Developing Our Response-ability

By Lenny Konschwewitz

“Responsibility is the price of greatness.” (Winston Churchill)

Winston Churchill grew up under difficult circumstances. It is said that his father hardly knew him (or even his age at any given time), that his mother was an adulteress, he was sickly and weak from birth, he almost died of pneumonia when he was 11 years old, he was prone to rashes, boils and hives which is why he had to wear silky underwear (attracting plenty of ridicule from his classmates), he had a speech impairment, etc. The list goes on.

Who could have imagined of young Winston that one day he would become one of the greatest leaders the modern world had ever seen? And yet today countless biographies and, in recent memory, a few blockbusters have featured this very remarkable leader. Of all the things that can be learned from Winston Churchill in terms of leadership there is one thing that stands out to me, especially given the challenges he faced in formative years. It is something that most great leaders have in common: a healthy sense of “responsibility”. Or, to put it differently, the ability to respond to life’s circumstances rather than react. So, just for today, let’s call it “response-ability”.

Developing the ability to respond well is crucial to our success as leaders in any given context. How do we do that? How do we learn to respond rather than react?

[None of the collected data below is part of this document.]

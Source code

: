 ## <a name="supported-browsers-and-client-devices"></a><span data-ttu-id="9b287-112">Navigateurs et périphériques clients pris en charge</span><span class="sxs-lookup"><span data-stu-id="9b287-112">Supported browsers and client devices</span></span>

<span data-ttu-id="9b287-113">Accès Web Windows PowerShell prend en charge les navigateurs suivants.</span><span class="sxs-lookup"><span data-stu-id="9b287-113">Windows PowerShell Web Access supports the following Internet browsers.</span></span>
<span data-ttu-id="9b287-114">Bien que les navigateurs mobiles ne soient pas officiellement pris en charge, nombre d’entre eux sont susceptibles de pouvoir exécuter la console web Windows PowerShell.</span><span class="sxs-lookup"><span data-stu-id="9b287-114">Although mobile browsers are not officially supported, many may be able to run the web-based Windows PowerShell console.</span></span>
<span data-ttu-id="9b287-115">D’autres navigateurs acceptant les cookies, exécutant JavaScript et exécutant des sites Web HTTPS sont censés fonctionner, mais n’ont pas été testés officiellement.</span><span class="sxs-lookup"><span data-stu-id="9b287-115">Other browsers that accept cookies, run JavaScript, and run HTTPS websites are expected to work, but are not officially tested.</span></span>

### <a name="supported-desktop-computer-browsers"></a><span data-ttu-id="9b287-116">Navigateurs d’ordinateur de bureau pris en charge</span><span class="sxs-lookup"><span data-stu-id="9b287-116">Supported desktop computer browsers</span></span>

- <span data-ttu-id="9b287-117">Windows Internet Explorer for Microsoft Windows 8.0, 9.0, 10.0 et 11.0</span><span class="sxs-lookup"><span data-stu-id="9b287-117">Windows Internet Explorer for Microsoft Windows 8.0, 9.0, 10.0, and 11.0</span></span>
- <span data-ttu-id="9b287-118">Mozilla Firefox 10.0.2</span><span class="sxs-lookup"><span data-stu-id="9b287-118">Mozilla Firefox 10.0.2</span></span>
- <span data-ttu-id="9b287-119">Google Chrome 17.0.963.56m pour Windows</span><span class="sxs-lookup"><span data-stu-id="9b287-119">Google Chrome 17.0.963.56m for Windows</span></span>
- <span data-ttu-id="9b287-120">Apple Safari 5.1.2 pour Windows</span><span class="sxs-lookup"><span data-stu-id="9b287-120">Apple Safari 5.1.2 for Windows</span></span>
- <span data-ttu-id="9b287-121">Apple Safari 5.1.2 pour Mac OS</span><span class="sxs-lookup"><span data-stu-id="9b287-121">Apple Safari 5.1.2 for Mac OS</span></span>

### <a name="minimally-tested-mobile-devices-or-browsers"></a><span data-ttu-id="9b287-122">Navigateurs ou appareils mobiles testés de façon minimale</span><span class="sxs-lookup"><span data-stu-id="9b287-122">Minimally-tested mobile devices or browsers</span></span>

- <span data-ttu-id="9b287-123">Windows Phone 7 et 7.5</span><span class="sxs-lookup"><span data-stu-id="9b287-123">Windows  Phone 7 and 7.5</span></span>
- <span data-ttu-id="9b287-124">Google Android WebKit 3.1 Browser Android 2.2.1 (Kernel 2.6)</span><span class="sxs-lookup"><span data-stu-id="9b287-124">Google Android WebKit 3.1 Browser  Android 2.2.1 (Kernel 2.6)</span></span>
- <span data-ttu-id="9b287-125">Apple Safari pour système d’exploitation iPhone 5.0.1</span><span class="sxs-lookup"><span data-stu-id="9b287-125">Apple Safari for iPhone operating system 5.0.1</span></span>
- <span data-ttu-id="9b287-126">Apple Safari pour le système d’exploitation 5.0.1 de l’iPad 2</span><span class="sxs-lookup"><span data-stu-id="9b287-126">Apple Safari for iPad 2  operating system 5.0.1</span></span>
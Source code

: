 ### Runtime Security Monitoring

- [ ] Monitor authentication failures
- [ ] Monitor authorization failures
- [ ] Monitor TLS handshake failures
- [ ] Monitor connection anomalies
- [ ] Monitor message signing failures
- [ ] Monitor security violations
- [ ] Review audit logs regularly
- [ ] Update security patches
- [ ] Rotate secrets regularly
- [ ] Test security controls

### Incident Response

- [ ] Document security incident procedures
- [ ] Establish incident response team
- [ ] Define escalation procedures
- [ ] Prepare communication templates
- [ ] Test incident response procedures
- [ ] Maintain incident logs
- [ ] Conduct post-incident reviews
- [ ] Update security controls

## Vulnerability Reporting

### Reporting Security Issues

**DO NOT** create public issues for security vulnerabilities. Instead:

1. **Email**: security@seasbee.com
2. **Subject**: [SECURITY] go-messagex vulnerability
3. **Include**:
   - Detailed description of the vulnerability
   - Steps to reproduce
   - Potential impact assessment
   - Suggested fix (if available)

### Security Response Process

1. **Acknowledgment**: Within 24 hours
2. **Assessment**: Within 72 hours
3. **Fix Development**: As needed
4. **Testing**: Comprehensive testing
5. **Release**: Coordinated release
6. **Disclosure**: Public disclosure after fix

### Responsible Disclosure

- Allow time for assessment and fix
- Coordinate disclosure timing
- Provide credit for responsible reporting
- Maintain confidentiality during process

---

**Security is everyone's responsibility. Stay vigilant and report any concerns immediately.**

Most importantly, we need to understand that we always have a choice. We can’t always control what happens to us, but we always get to control our response. Nobody aside from us is responsible for the thoughts we entertain, the words we speak or the habits we have.

Have you ever intentionally stepped back to notice how things we say or do affect the atmosphere around us? Our responses can be great tools of influence (= leadership) if they come from a place of self-control. Alternatively, we can react

  1. lash out, and let our emotions lead the way. Don’t be deceived – this kind of behaviour also influences our environment and peoples’ confidence in us.

Note that our responses and choices are rooted in our personal values and self-perception. Whatever is inside of us (values) will ‘leak’ out of us (responses), especially when circumstances squeeze us! For this reason, our goal should always be to be greater in the inside than on the outside.

One important barrier we need to overcome as we develop our response-ability is a victim mentality.

Winston Churchill is a classic example of someone who had plenty of reasons to blame others for his misfortune in life. But he made a powerful choice to take life by its horns and avoid the trap of becoming a victim. People like him know that when challenges arise victims react, but leaders respond.

A victim mentality comes from the assumption that we are powerless. Leaders who feel powerless struggle to take responsibility. This is where the root of the issue of bad leadership lies. Great leaders know how to control themselves and their inner world.

A victim’s language consists of blaming self (introverts are prone to fall into this trap, and it often leads to depression), blaming others (even becoming aggressive and lashing out), blaming circumstances, and/or complaining and making excuses: “I’m too poor. I’m the wrong ethnicity. I’m too stupid. I have a disorder (many “disorders” have to do with unforgiveness…), I was born this way.”

Leaders, on the other hand, are self-controlled, ‘own’ their mistakes when they’ve made them, and choose words that ultimately help the situation. Since victims feel powerless and paralyzed by their circumstances, they will stay stuck and repeat their mistakes. Leaders know how to tap into their creative potential and find solutions.

A great leadership attitude to have is “Sometimes you win, sometimes you learn.” (John C. Maxwell) The victim will look for excuses when he loses. The leader will take ownership and learn. If we want to overcome a victim mindset, we need to grow out of it by learning from our mistakes and moving forward in life.

Is there an area in your life in which you feel stuck and unproductive?

Do you tend to make excuses when certain challenges arise or are you able to take ownership and nurture a creative, solution-oriented attitude?

What have you learned from your last mistake?

Ask people around you how they perceive your response-ability. What do they say?